I know, you must be thinking 'where in the world is she finding theses guys?'. Well I'm sad to say these are regular guys. Guys I went to school with, ex-coworkers, and even guys I would've called friends. I wish I could say they were guys from a sleazy bar but no. So why don't I just try to get a boyfriend then? Because that's not the solution! I don't want a boyfriend right now and I should have the right to enjoy my singledom without it making me a lesser class citizen.

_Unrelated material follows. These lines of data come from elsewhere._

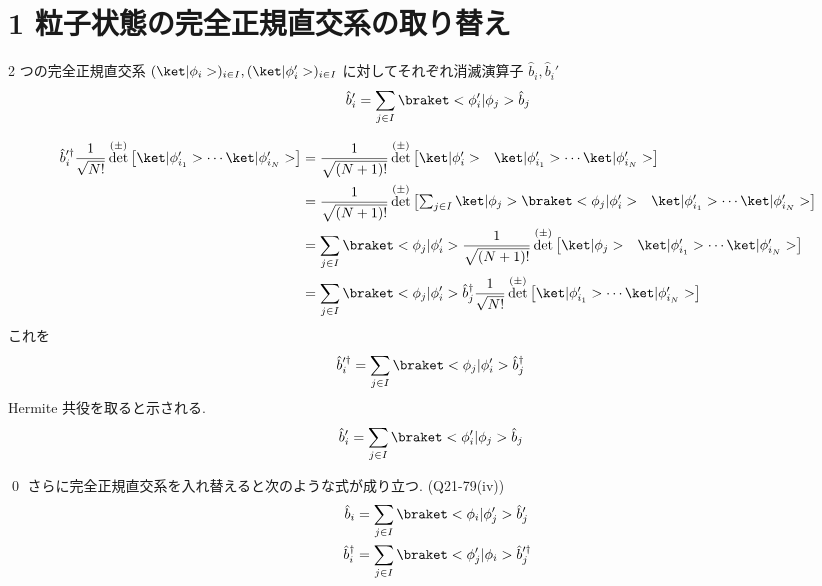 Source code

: \documentclass[uplatex,dvipdfmx,a4paper,11pt]{jlreq}
\makeatletter
\DeclareMathOperator{\Det}{det}
\numberwithin{equation}{section}
\theoremstyle{definition}
\renewenvironment{proof}[1][\proofname]{\par
  \normalfont
  \topsep6\p@\@plus6\p@ \trivlist
  \item[\hskip\labelsep{\bfseries #1}\@addpunct{\bfseries}]\ignorespaces\quad\par
}{
  \qed\endtrivlist\@endpefalse
}
\renewcommand\proofname{証明}
\makeatother
\begin{document}
\section{1 粒子状態の完全正規直交系の取り替え}
\begin{theorem}
  2 つの完全正規直交系 $(\ket|\phi_i>)_{i\in I}, (\ket|\phi_i'>)_{i\in I}$ に対してそれぞれ消滅演算子 $\hat{b}_i, \hat{b}_i'$
  \begin{align}
    \hat{b}_i' = \sum_{j\in I}\braket<\phi_i'|\phi_j>\hat{b}_j
  \end{align}
\end{theorem}
\begin{proof}
  \begin{align}
    \hat{b}_i^{\prime\dagger}\frac{1}{\sqrt{N!}}\Det^{(\pm)}\begin{bmatrix}\ket|\phi_{i_1}'>\cdots\ket|\phi_{i_N}'>\end{bmatrix}
     & = \frac{1}{\sqrt{(N+1)!}}\Det^{(\pm)}\begin{bmatrix}\ket|\phi_i'> & \ket|\phi_{i_1}'>\cdots\ket|\phi_{i_N}'>\end{bmatrix}                                    \\
     & = \frac{1}{\sqrt{(N+1)!}}\Det^{(\pm)}\begin{bmatrix}\sum_{j\in I}\ket|\phi_j>\braket<\phi_j|\phi_i'> & \ket|\phi_{i_1}'>\cdots\ket|\phi_{i_N}'>\end{bmatrix} \\
     & = \sum_{j\in I}\braket<\phi_j|\phi_i'>\frac{1}{\sqrt{(N+1)!}}\Det^{(\pm)}\begin{bmatrix}\ket|\phi_j> & \ket|\phi_{i_1}'>\cdots\ket|\phi_{i_N}'>\end{bmatrix} \\
     & = \sum_{j\in I}\braket<\phi_j|\phi_i'>\hat{b}_j^\dagger\frac{1}{\sqrt{N!}}\Det^{(\pm)}\begin{bmatrix}\ket|\phi_{i_1}'>\cdots\ket|\phi_{i_N}'>\end{bmatrix}
  \end{align}
  これを
  \begin{align}
    \hat{b}_i^{\prime\dagger} & = \sum_{j\in I}\braket<\phi_j|\phi_i'>\hat{b}_j^\dagger
  \end{align}
  Hermite 共役を取ると示される.
  \begin{align}
    \hat{b}_i^{\prime} & = \sum_{j\in I}\braket<\phi_i'|\phi_j>\hat{b}_j
  \end{align}
\end{proof}
さらに完全正規直交系を入れ替えると次のような式が成り立つ. (Q21-79(iv))
\begin{align}
  \hat{b}_i         & = \sum_{j\in I}\braket<\phi_i|\phi_j'>\hat{b}_j'                \\
  \hat{b}_i^\dagger & = \sum_{j\in I}\braket<\phi_j'|\phi_i>\hat{b}_j^{\prime\dagger}
\end{align}
\end{document}
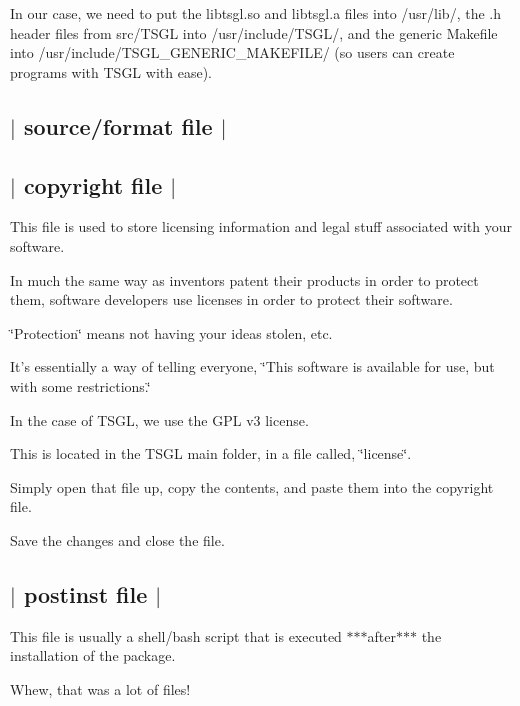 In our case, we need to put the {\ttfamily libtsgl.\-so} and {\ttfamily libtsgl.\-a} files into {\ttfamily /usr/lib/}, the {\ttfamily .h} header files from {\ttfamily src/\-T\-S\-G\-L} into {\ttfamily /usr/include/\-T\-S\-G\-L/}, and the generic {\ttfamily Makefile} into {\ttfamily /usr/include/\-T\-S\-G\-L\-\_\-\-G\-E\-N\-E\-R\-I\-C\-\_\-\-M\-A\-K\-E\-F\-I\-L\-E/} (so users can create programs with T\-S\-G\-L with ease).



 \subsection*{$\vert$ {\ttfamily source/format} file $\vert$ }



 \subsection*{$\vert$ {\ttfamily copyright} file $\vert$ }

This file is used to store licensing information and legal stuff associated with your software.

In much the same way as inventors patent their products in order to protect them, software developers use licenses in order to protect their software.

\char`\"{}\-Protection\char`\"{} means not having your ideas stolen, etc.

It's essentially a way of telling everyone, \char`\"{}\-This software is available for use, but with some restrictions.\char`\"{}

In the case of T\-S\-G\-L, we use the G\-P\-L v3 license.

This is located in the T\-S\-G\-L main folder, in a file called, \char`\"{}license\char`\"{}.

Simply open that file up, copy the contents, and paste them into the {\ttfamily copyright} file.

Save the changes and close the file. 

 \subsection*{$\vert$ {\ttfamily postinst} file $\vert$ }

This file is usually a shell/bash script that is executed $\ast$$\ast$$\ast$after$\ast$$\ast$$\ast$ the installation of the package.

Whew, that was a lot of files!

I don't how much longer my vagina is gonna be on strike but I fully understand her. Why should she open herself to such disdain. So yup right now I am afraid to have sex, I'm afraid it'll be awful like it's been, I'm afraid that even if it isn't awful my body will rejet it, and most importantly I'm afraid that the way men and women have sex in the next few years is just gonna keep on getting more sexist and degrading.
In the meantime I'm going to try to reacquaint myself with my vagina and build up her confidence again cause as I mentioned before even masterbating has been tough recently and maybe I can share those experiences with you guys since my vagina is currently not accepting applicants.